La grande opera, la cui realizzazione ha causato la perdita secca di 500 ettari agricoli, secondo i dati del Centro Ricerche sui Consumi di Suolo, continua ad essere una ferita aperta lungo la dorsale su cui si sviluppa gran parte del nuovo ‘capannonificio’ lombardo: le tre province in cui ricade l’opera – Milano, Bergamo e Brescia – nell’ultimo decennio, hanno regalato ben 3535 ettari di suolo agricolo al cemento (il 55% del dato complessivo regionale), e di questa emorragia i comuni allineati lungo i 62 km dell’autostrada oltre che delle opere ad essa connesse sono protagonisti indiscussi.
Scorrendo i dati di ISPRA, i numeri di ettari trasformati in capannoni nei comuni della Brebemi è un rosario di suoli consumati: in provincia di Milano spiccano Pozzuolo Martesana (59 ettari persi in dieci anni), seguita da Segrate (42 ettari), Cassano d’Adda (37 ettari), Pioltello (32 ettari) e Gessate (25 ettari). Non è da meno Bergamo, con i 51 ettari persi a Covo, i 44 a Casirate, i 43 a Calcio, 33 a Caravaggio, 27 a Cividate al Piano, 26 a Cortenuova. E poi c’è Brescia, con 54 ettari di suolo consumato a Chiari, 44 a Travagliato, 30 a Ospitaletto, 29 a Castrezzato. Sono solo le punte di tanti iceberg, costituiti da una sequenza di insediamenti, prevalentemente di logistica industriale, che stanno cingendo d’assedio un territorio che, con l’avvento della BreBeMi, è diventato un discount di suoli, a disposizione delle multinazionali dell’immobiliare logistico perennemente in cerca di terreni a basso costo e facile trasformabilità.

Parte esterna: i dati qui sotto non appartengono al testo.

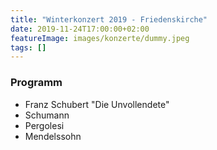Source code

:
 ```yaml
---
title: "Winterkonzert 2019 - Friedenskirche"
date: 2019-11-24T17:00:00+02:00
featureImage: images/konzerte/dummy.jpeg
tags: []
---
```


  ### Programm

  - Franz Schubert "Die Unvollendete"
  - Schumann
  - Pergolesi
  - Mendelssohn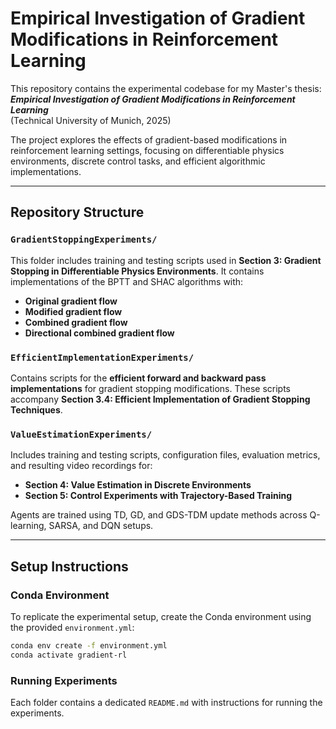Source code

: # Empirical Investigation of Gradient Modifications in Reinforcement Learning

This repository contains the experimental codebase for my Master's thesis:  
**_Empirical Investigation of Gradient Modifications in Reinforcement Learning_**  
(Technical University of Munich, 2025)

The project explores the effects of gradient-based modifications in reinforcement learning settings, focusing on differentiable physics environments, discrete control tasks, and efficient algorithmic implementations.

---

## Repository Structure

### `GradientStoppingExperiments/`

This folder includes training and testing scripts used in **Section 3: Gradient Stopping in Differentiable Physics Environments**. It contains implementations of the BPTT and SHAC algorithms with:

- **Original gradient flow**
- **Modified gradient flow**
- **Combined gradient flow**
- **Directional combined gradient flow**

### `EfficientImplementationExperiments/`

Contains scripts for the **efficient forward and backward pass implementations** for gradient stopping modifications. These scripts accompany **Section 3.4: Efficient Implementation of Gradient Stopping Techniques**.

### `ValueEstimationExperiments/`

Includes training and testing scripts, configuration files, evaluation metrics, and resulting video recordings for:

- **Section 4: Value Estimation in Discrete Environments**
- **Section 5: Control Experiments with Trajectory-Based Training**

Agents are trained using TD, GD, and GDS-TDM update methods across Q-learning, SARSA, and DQN setups.

---

## Setup Instructions

### Conda Environment

To replicate the experimental setup, create the Conda environment using the provided `environment.yml`:

```bash
conda env create -f environment.yml
conda activate gradient-rl
```

### Running Experiments

Each folder contains a dedicated `README.md` with instructions for running the experiments.
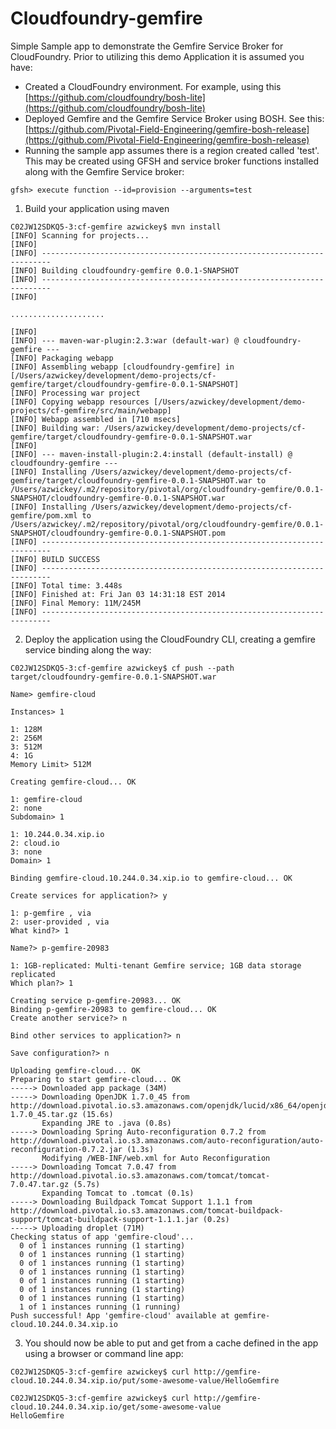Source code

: # Cloudfoundry-gemfire

Simple Sample app to demonstrate the Gemfire Service Broker for CloudFoundry.  Prior to utilizing this demo Application it is assumed you have:

* Created a CloudFoundry environment.  For example, using this [https://github.com/cloudfoundry/bosh-lite](https://github.com/cloudfoundry/bosh-lite)
* Deployed Gemfire and the Gemfire Service Broker using BOSH.  See this: [https://github.com/Pivotal-Field-Engineering/gemfire-bosh-release](https://github.com/Pivotal-Field-Engineering/gemfire-bosh-release)
* Running the sample app assumes there is a region created called 'test'.  This may be created using GFSH and service broker functions installed along with the Gemfire Service broker:
```<nowiki>
gfsh> execute function --id=provision --arguments=test
 ```
 
1. Build your application using maven
 ```
C02JW12SDKQ5-3:cf-gemfire azwickey$ mvn install
[INFO] Scanning for projects...
[INFO]                                                                         
[INFO] ------------------------------------------------------------------------
[INFO] Building cloudfoundry-gemfire 0.0.1-SNAPSHOT
[INFO] ------------------------------------------------------------------------
[INFO] 

.....................

[INFO] 
[INFO] --- maven-war-plugin:2.3:war (default-war) @ cloudfoundry-gemfire ---
[INFO] Packaging webapp
[INFO] Assembling webapp [cloudfoundry-gemfire] in [/Users/azwickey/development/demo-projects/cf-gemfire/target/cloudfoundry-gemfire-0.0.1-SNAPSHOT]
[INFO] Processing war project
[INFO] Copying webapp resources [/Users/azwickey/development/demo-projects/cf-gemfire/src/main/webapp]
[INFO] Webapp assembled in [710 msecs]
[INFO] Building war: /Users/azwickey/development/demo-projects/cf-gemfire/target/cloudfoundry-gemfire-0.0.1-SNAPSHOT.war
[INFO] 
[INFO] --- maven-install-plugin:2.4:install (default-install) @ cloudfoundry-gemfire ---
[INFO] Installing /Users/azwickey/development/demo-projects/cf-gemfire/target/cloudfoundry-gemfire-0.0.1-SNAPSHOT.war to /Users/azwickey/.m2/repository/pivotal/org/cloudfoundry-gemfire/0.0.1-SNAPSHOT/cloudfoundry-gemfire-0.0.1-SNAPSHOT.war
[INFO] Installing /Users/azwickey/development/demo-projects/cf-gemfire/pom.xml to /Users/azwickey/.m2/repository/pivotal/org/cloudfoundry-gemfire/0.0.1-SNAPSHOT/cloudfoundry-gemfire-0.0.1-SNAPSHOT.pom
[INFO] ------------------------------------------------------------------------
[INFO] BUILD SUCCESS
[INFO] ------------------------------------------------------------------------
[INFO] Total time: 3.448s
[INFO] Finished at: Fri Jan 03 14:31:18 EST 2014
[INFO] Final Memory: 11M/245M
[INFO] ------------------------------------------------------------------------
```
 
2. Deploy the application using the CloudFoundry CLI, creating a gemfire service binding along the way:
```
C02JW12SDKQ5-3:cf-gemfire azwickey$ cf push --path target/cloudfoundry-gemfire-0.0.1-SNAPSHOT.war 

Name> gemfire-cloud

Instances> 1

1: 128M
2: 256M
3: 512M
4: 1G
Memory Limit> 512M

Creating gemfire-cloud... OK

1: gemfire-cloud
2: none
Subdomain> 1            

1: 10.244.0.34.xip.io
2: cloud.io
3: none
Domain> 1                 

Binding gemfire-cloud.10.244.0.34.xip.io to gemfire-cloud... OK

Create services for application?> y

1: p-gemfire , via 
2: user-provided , via 
What kind?> 1

Name?> p-gemfire-20983

1: 1GB-replicated: Multi-tenant Gemfire service; 1GB data storage replicated
Which plan?> 1

Creating service p-gemfire-20983... OK
Binding p-gemfire-20983 to gemfire-cloud... OK
Create another service?> n

Bind other services to application?> n

Save configuration?> n

Uploading gemfire-cloud... OK
Preparing to start gemfire-cloud... OK
-----> Downloaded app package (34M)
-----> Downloading OpenJDK 1.7.0_45 from http://download.pivotal.io.s3.amazonaws.com/openjdk/lucid/x86_64/openjdk-1.7.0_45.tar.gz (15.6s)
       Expanding JRE to .java (0.8s)
-----> Downloading Spring Auto-reconfiguration 0.7.2 from http://download.pivotal.io.s3.amazonaws.com/auto-reconfiguration/auto-reconfiguration-0.7.2.jar (1.3s)
       Modifying /WEB-INF/web.xml for Auto Reconfiguration
-----> Downloading Tomcat 7.0.47 from http://download.pivotal.io.s3.amazonaws.com/tomcat/tomcat-7.0.47.tar.gz (5.7s)
       Expanding Tomcat to .tomcat (0.1s)
-----> Downloading Buildpack Tomcat Support 1.1.1 from http://download.pivotal.io.s3.amazonaws.com/tomcat-buildpack-support/tomcat-buildpack-support-1.1.1.jar (0.2s)
-----> Uploading droplet (71M)
Checking status of app 'gemfire-cloud'...
  0 of 1 instances running (1 starting)
  0 of 1 instances running (1 starting)
  0 of 1 instances running (1 starting)
  0 of 1 instances running (1 starting)
  0 of 1 instances running (1 starting)
  0 of 1 instances running (1 starting)
  0 of 1 instances running (1 starting)
  1 of 1 instances running (1 running)
Push successful! App 'gemfire-cloud' available at gemfire-cloud.10.244.0.34.xip.io
```

3.  You should now be able to put and get from a cache defined in the app using a browser or command line app:
```
C02JW12SDKQ5-3:cf-gemfire azwickey$ curl http://gemfire-cloud.10.244.0.34.xip.io/put/some-awesome-value/HelloGemfire

C02JW12SDKQ5-3:cf-gemfire azwickey$ curl http://gemfire-cloud.10.244.0.34.xip.io/get/some-awesome-value
HelloGemfire
```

Dati che spiegano anche i numeri, ancora piccoli ma in crescita, del traffico che inizia a prendere forma e sostanza: dal 2018, secondo i dati AISCAT, cresce il numero di veicoli-km per quanto riguarda i veicoli leggeri (+6% annui), ma cresce soprattutto il traffico commerciale pesante (+10% annuo), con il suo carico di inquinanti: l’autostrada, che doveva decongestionare l’A4 e il traffico locale, non ha fatto nulla di tutto ciò ma in cambio sta sviluppando ‘il suo’ traffico, che si somma, anziché sostituirsi, a quello preesistente, peggiorando così il quadro ambientale del territorio. Beninteso, si tratta ancora di volumi di traffico che certo non richiedevano un’opera autostradale del calibro e delle dimensioni della BreBeMi, con le sue opere mastodontiche e le sue tre corsie per senso di marcia, simbolo dello spreco di risorse economiche, oltre che territoriali e ambientali.

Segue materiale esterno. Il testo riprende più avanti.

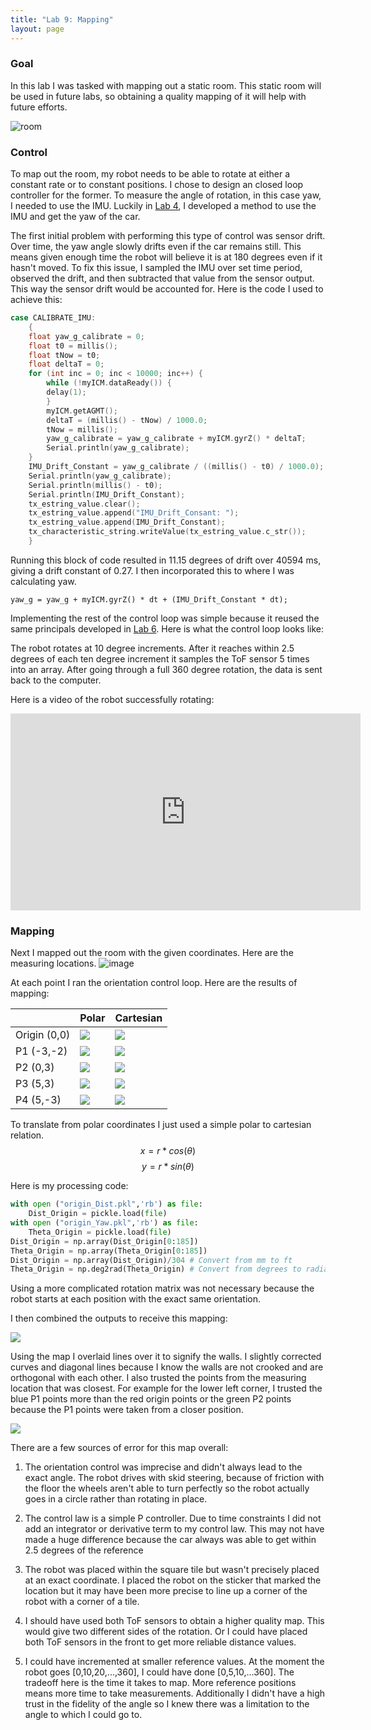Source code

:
 ```yaml
---
title: "Lab 9: Mapping"
layout: page
---
```


### Goal

In this lab I was tasked with mapping out a static room. This static room will be used in future labs, so obtaining a quality mapping of it will help with future efforts.

![room](room.jpg)

### Control

To map out the room, my robot needs to be able to rotate at either a constant rate or to constant positions. I chose to design an closed loop controller for the former. To measure the angle of rotation, in this case yaw, I needed to use the IMU. Luckily in [Lab 4](/ECE-4160/labs/lab4/writeup), I developed a method to use the IMU and get the yaw of the car.

The first initial problem with performing this type of control was sensor drift. Over time, the yaw angle slowly drifts even if the car remains still. This means given enough time the robot will believe it is at 180 degrees even if it hasn't moved. To fix this issue, I sampled the IMU over set time period, observed the drift, and then subtracted that value from the sensor output. This way the sensor drift would be accounted for. Here is the code I used to achieve this:

```c++
case CALIBRATE_IMU:
    {
    float yaw_g_calibrate = 0;
    float t0 = millis();
    float tNow = t0;
    float deltaT = 0;
    for (int inc = 0; inc < 10000; inc++) {
        while (!myICM.dataReady()) {
        delay(1);
        }
        myICM.getAGMT();
        deltaT = (millis() - tNow) / 1000.0;
        tNow = millis();
        yaw_g_calibrate = yaw_g_calibrate + myICM.gyrZ() * deltaT;
        Serial.println(yaw_g_calibrate);
    }
    IMU_Drift_Constant = yaw_g_calibrate / ((millis() - t0) / 1000.0);
    Serial.println(yaw_g_calibrate);
    Serial.println(millis() - t0);
    Serial.println(IMU_Drift_Constant);
    tx_estring_value.clear();
    tx_estring_value.append("IMU_Drift_Consant: ");
    tx_estring_value.append(IMU_Drift_Constant);
    tx_characteristic_string.writeValue(tx_estring_value.c_str());
    }
```

Running this block of code resulted in 11.15 degrees of drift over 40594 ms, giving a drift constant of 0.27. I then incorporated this to where I was calculating yaw.

`yaw_g = yaw_g + myICM.gyrZ() * dt + (IMU_Drift_Constant * dt);`

Implementing the rest of the control loop was simple because it reused the same principals developed in [Lab 6](/ECE-4160/labs/lab6/writeup). Here is what the control loop looks like:

<script src="https://gist.github.com/rkansara1/739f17305bda2feb67c97bfa1b7294ff.js"></script>

The robot rotates at 10 degree increments. After it reaches within 2.5 degrees of each ten degree increment it samples the ToF sensor 5 times into an array. After going through a full 360 degree rotation, the data is sent back to the computer.

Here is a video of the robot successfully rotating:

<iframe width="560" height="315" src="https://www.youtube.com/embed/vUQCTslon9o" title="YouTube video player" frameborder="0" allow="accelerometer; autoplay; clipboard-write; encrypted-media; gyroscope; picture-in-picture; web-share" allowfullscreen></iframe>

### Mapping
Next I mapped out the room with the given coordinates. Here are the measuring locations.
![image](measurement.png)

At each point I ran the orientation control loop. Here are the results of mapping:

|              | Polar             | Cartesian             |
|--------------|-------------------|-----------------------|
| Origin (0,0) | ![](P0_Polar.png) | ![](P0_Cartesian.png) |
| P1 (-3,-2)   | ![](P1_Polar.png) | ![](P1_Cartesian.png) |
| P2 (0,3)     | ![](P2_Polar.png) | ![](P2_Cartesian.png) |
| P3 (5,3)     | ![](P3_Polar.png) | ![](P3_Cartesian.png) |
| P4 (5,-3)    | ![](P4_Polar.png) | ![](P4_Cartesian.png) |

To translate from polar coordinates I just used a simple polar to cartesian relation. 
$$x = r * cos(\theta)$$
$$y=r*sin(\theta)$$

Here is my processing code:
```python
with open ("origin_Dist.pkl",'rb') as file:
    Dist_Origin = pickle.load(file)
with open ("origin_Yaw.pkl",'rb') as file:
    Theta_Origin = pickle.load(file)
Dist_Origin = np.array(Dist_Origin[0:185])
Theta_Origin = np.array(Theta_Origin[0:185])
Dist_Origin = np.array(Dist_Origin)/304 # Convert from mm to ft
Theta_Origin = np.deg2rad(Theta_Origin) # Convert from degrees to radians
```


Using a more complicated rotation matrix was not necessary because the robot starts at each position with the exact same orientation.

I then combined the outputs to receive this mapping:

![](combined_map.png)

Using the map I overlaid lines over it to signify the walls. I slightly corrected curves and diagonal lines because I know the walls are not crooked and are orthogonal with each other. I also trusted the points from the measuring location that was closest. For example for the lower left corner, I trusted the blue P1 points more than the red origin points or the green P2 points because the P1 points were taken from a closer position.

![](map_walls.png)

There are a few sources of error for this map overall:

1) The orientation control was imprecise and didn't always lead to the exact angle. The robot drives with skid steering, because of friction with the floor the wheels aren't able to turn perfectly so the robot actually goes in a circle rather than rotating in place.

2) The control law is a simple P controller. Due to time constraints I did not add an integrator or derivative term to my control law. This may not have made a huge difference because the car always was able to get within 2.5 degrees of the reference

3) The robot was placed within the square tile but wasn't precisely placed at an exact coordinate. I placed the robot on the sticker that marked the location but it may have been more precise to line up a corner of the robot with a corner of a tile.

4) I should have used both ToF sensors to obtain a higher quality map. This would give two different sides of the rotation. Or I could have placed both ToF sensors in the front to get more reliable distance values.

5) I could have incremented at smaller reference values. At the moment the robot goes [0,10,20,...,360], I could have done [0,5,10,...360]. The tradeoff here is the time it takes to map. More reference positions means more time to take measurements. Additionally I didn't have a high trust in the fidelity of the angle so I knew there was a limitation to the angle to which I could go to.
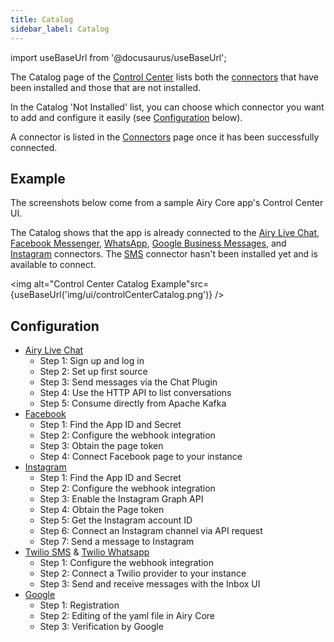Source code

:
 ```yaml
---
title: Catalog
sidebar_label: Catalog
---
```


import useBaseUrl from '@docusaurus/useBaseUrl';

The Catalog page of the [Control Center](/ui/control-center/introduction) lists both the [connectors](/sources/introduction) that have been installed and those that are not installed.

In the Catalog 'Not Installed' list, you can choose which connector you want to add and configure it easily (see [Configuration](catalog#configuration) below).

A connector is listed in the [Connectors](connectors) page once it has been successfully connected.

## Example

The screenshots below come from a sample Airy Core app's Control Center UI.

The Catalog shows that the app is already connected to the [Airy Live Chat](/sources/chatplugin/quickstart), [Facebook Messenger](/sources/facebook), [WhatsApp](/sources/whatsapp-twilio), [Google Business Messages](/sources/google), and [Instagram](/sources/instagram) connectors. The [SMS](/sources/sms-twilio) connector hasn't been installed yet and is available to connect.

<img alt="Control Center Catalog Example"src={useBaseUrl('img/ui/controlCenterCatalog.png')} />

## Configuration

- [Airy Live Chat](https://airy.co/docs/core/sources/chatplugin/quickstart)
  - Step 1: Sign up and log in
  - Step 2: Set up first source
  - Step 3: Send messages via the Chat Plugin
  - Step 4: Use the HTTP API to list conversations
  - Step 5: Consume directly from Apache Kafka
- [Facebook](https://airy.co/docs/core/sources/facebook#configuration)
  - Step 1: Find the App ID and Secret
  - Step 2: Configure the webhook integration
  - Step 3: Obtain the page token
  - Step 4: Connect Facebook page to your instance
- [Instagram](https://airy.co/docs/core/sources/instagram#configuration)
  - Step 1: Find the App ID and Secret
  - Step 2: Configure the webhook integration
  - Step 3: Enable the Instagram Graph API
  - Step 4: Obtain the Page token
  - Step 5: Get the Instagram account ID
  - Step 6: Connect an Instagram channel via API request
  - Step 7: Send a message to Instagram
- [Twilio SMS](https://airy.co/docs/core/sources/sms-twilio#configuration) & [Twilio Whatsapp](https://airy.co/docs/core/sources/whatsapp-twilio#configuration)
  - Step 1: Configure the webhook integration
  - Step 2: Connect a Twilio provider to your instance
  - Step 3: Send and receive messages with the Inbox UI
- [Google](https://airy.co/docs/core/sources/google#configuration)
  - Step 1: Registration
  - Step 2: Editing of the yaml file in Airy Core
  - Step 3: Verification by Google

“La Brebemi è il simbolo di una regione che da tempo ha rinunciato a governare il proprio sviluppo, generando infrastrutture che si trasformano in ‘attrattori’ di investimenti speculativi,” afferma Barbara Meggetto, presidente di Legambiente Lombardia. “Di fatto, BreBeMi è diventata esattamente questo: non un servizio per i cittadini che, potendo scegliere, evitano di pagare gli esosi pedaggi dell’autostrada più cara d’Italia, ma una infrastruttura di servizio per lo sviluppo immobiliare della logistica, cresciuta in modo totalmente sregolato, ingombrando il territorio di capannoni, sorti in modo disordinato su terreni agricoli, ma disponendo di una enorme rampa di accesso, nella forma di un’autostrada privata”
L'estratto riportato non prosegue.